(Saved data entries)
= = =

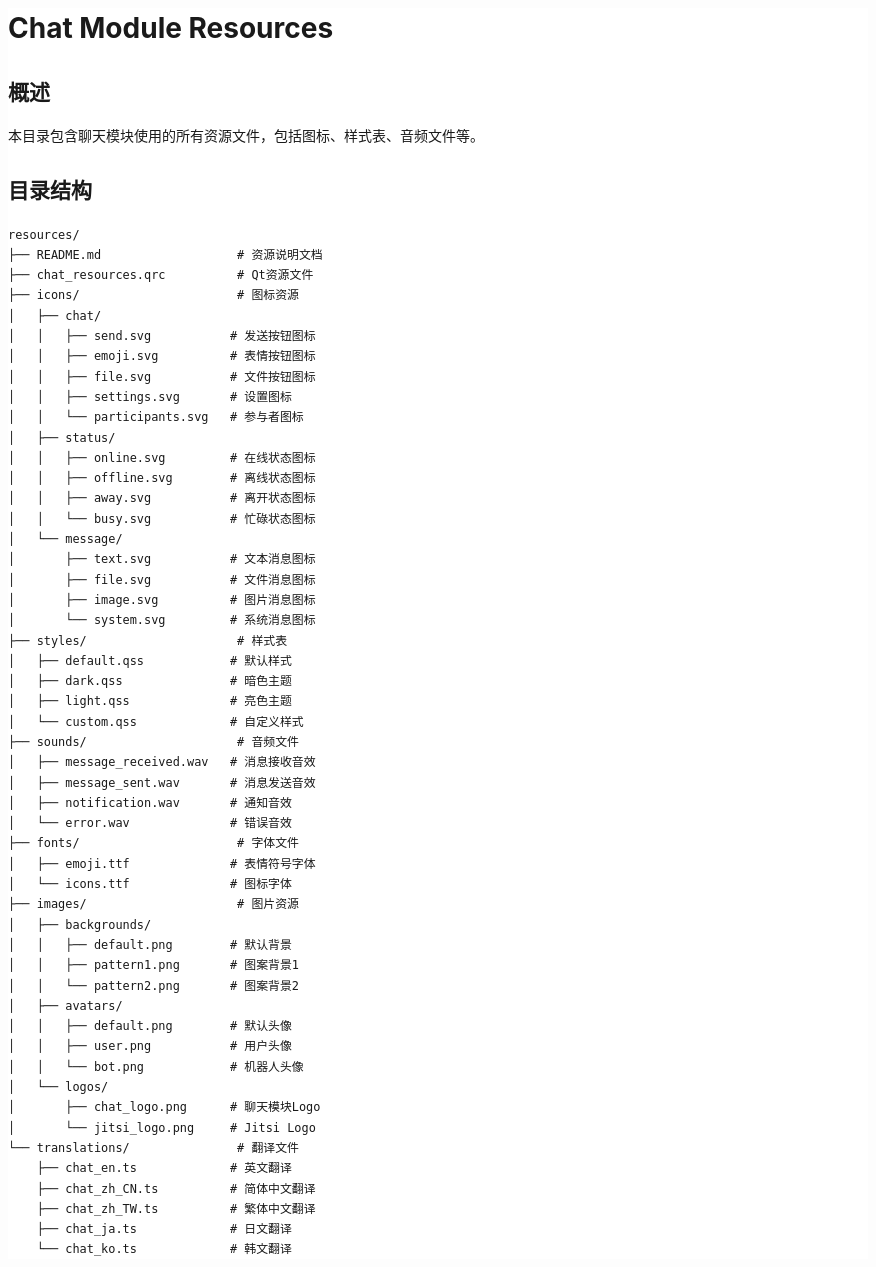 # Chat Module Resources

## 概述

本目录包含聊天模块使用的所有资源文件，包括图标、样式表、音频文件等。

## 目录结构

```
resources/
├── README.md                   # 资源说明文档
├── chat_resources.qrc          # Qt资源文件
├── icons/                      # 图标资源
│   ├── chat/
│   │   ├── send.svg           # 发送按钮图标
│   │   ├── emoji.svg          # 表情按钮图标
│   │   ├── file.svg           # 文件按钮图标
│   │   ├── settings.svg       # 设置图标
│   │   └── participants.svg   # 参与者图标
│   ├── status/
│   │   ├── online.svg         # 在线状态图标
│   │   ├── offline.svg        # 离线状态图标
│   │   ├── away.svg           # 离开状态图标
│   │   └── busy.svg           # 忙碌状态图标
│   └── message/
│       ├── text.svg           # 文本消息图标
│       ├── file.svg           # 文件消息图标
│       ├── image.svg          # 图片消息图标
│       └── system.svg         # 系统消息图标
├── styles/                     # 样式表
│   ├── default.qss            # 默认样式
│   ├── dark.qss               # 暗色主题
│   ├── light.qss              # 亮色主题
│   └── custom.qss             # 自定义样式
├── sounds/                     # 音频文件
│   ├── message_received.wav   # 消息接收音效
│   ├── message_sent.wav       # 消息发送音效
│   ├── notification.wav       # 通知音效
│   └── error.wav              # 错误音效
├── fonts/                      # 字体文件
│   ├── emoji.ttf              # 表情符号字体
│   └── icons.ttf              # 图标字体
├── images/                     # 图片资源
│   ├── backgrounds/
│   │   ├── default.png        # 默认背景
│   │   ├── pattern1.png       # 图案背景1
│   │   └── pattern2.png       # 图案背景2
│   ├── avatars/
│   │   ├── default.png        # 默认头像
│   │   ├── user.png           # 用户头像
│   │   └── bot.png            # 机器人头像
│   └── logos/
│       ├── chat_logo.png      # 聊天模块Logo
│       └── jitsi_logo.png     # Jitsi Logo
└── translations/               # 翻译文件
    ├── chat_en.ts             # 英文翻译
    ├── chat_zh_CN.ts          # 简体中文翻译
    ├── chat_zh_TW.ts          # 繁体中文翻译
    ├── chat_ja.ts             # 日文翻译
    └── chat_ko.ts             # 韩文翻译
```
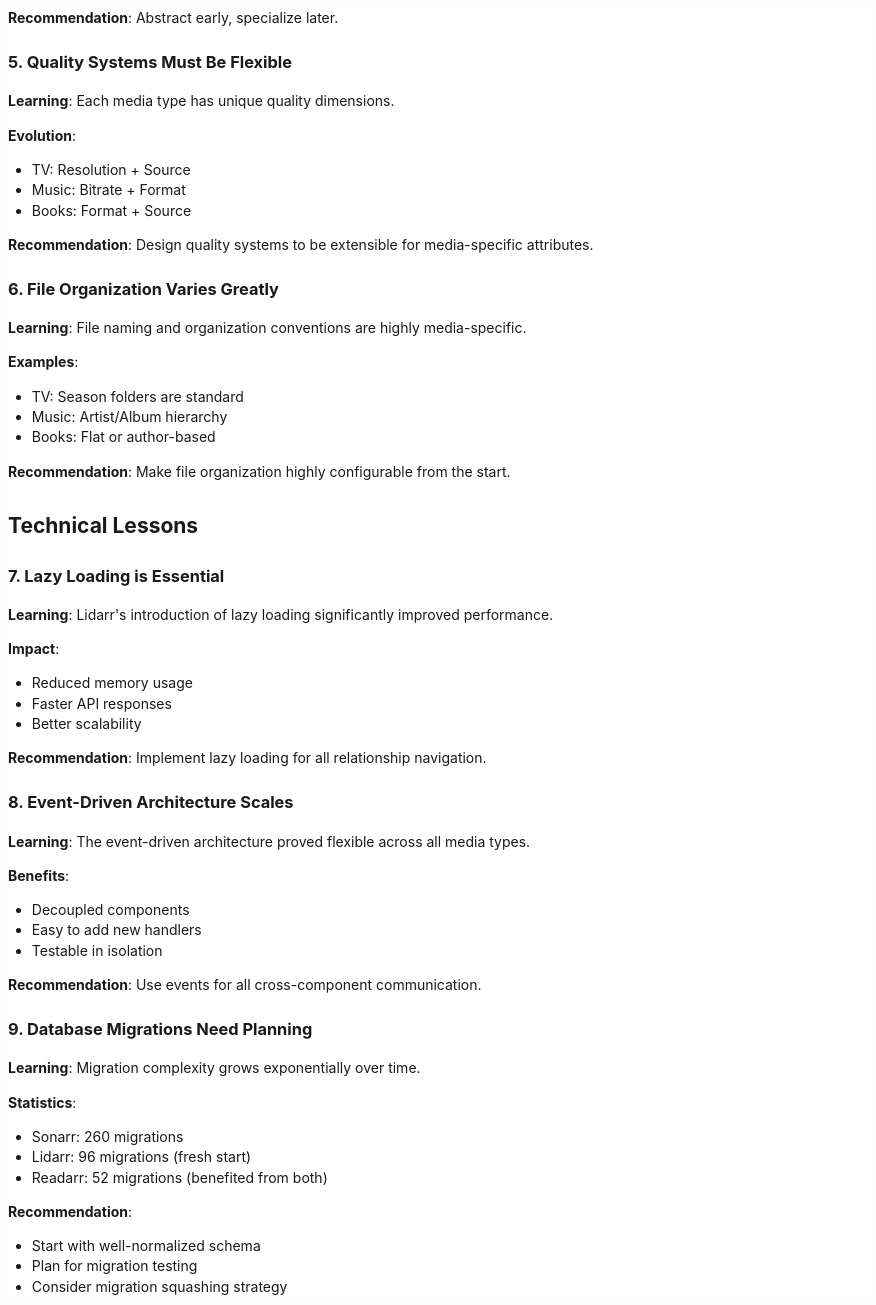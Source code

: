 **Recommendation**: Abstract early, specialize later.

### 5. Quality Systems Must Be Flexible
**Learning**: Each media type has unique quality dimensions.

**Evolution**:
- TV: Resolution + Source
- Music: Bitrate + Format
- Books: Format + Source

**Recommendation**: Design quality systems to be extensible for media-specific attributes.

### 6. File Organization Varies Greatly
**Learning**: File naming and organization conventions are highly media-specific.

**Examples**:
- TV: Season folders are standard
- Music: Artist/Album hierarchy
- Books: Flat or author-based

**Recommendation**: Make file organization highly configurable from the start.

## Technical Lessons

### 7. Lazy Loading is Essential
**Learning**: Lidarr's introduction of lazy loading significantly improved performance.

**Impact**:
- Reduced memory usage
- Faster API responses
- Better scalability

**Recommendation**: Implement lazy loading for all relationship navigation.

### 8. Event-Driven Architecture Scales
**Learning**: The event-driven architecture proved flexible across all media types.

**Benefits**:
- Decoupled components
- Easy to add new handlers
- Testable in isolation

**Recommendation**: Use events for all cross-component communication.

### 9. Database Migrations Need Planning
**Learning**: Migration complexity grows exponentially over time.

**Statistics**:
- Sonarr: 260 migrations
- Lidarr: 96 migrations (fresh start)
- Readarr: 52 migrations (benefited from both)

**Recommendation**: 
- Start with well-normalized schema
- Plan for migration testing
- Consider migration squashing strategy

= = =

* **EXERCISE PROMPT**: Your task is to list each line of the records with the word "Books".

* **SOLUTION TO THE PROBLEM**:
- Books: Format + Source
- Books: Flat or author-based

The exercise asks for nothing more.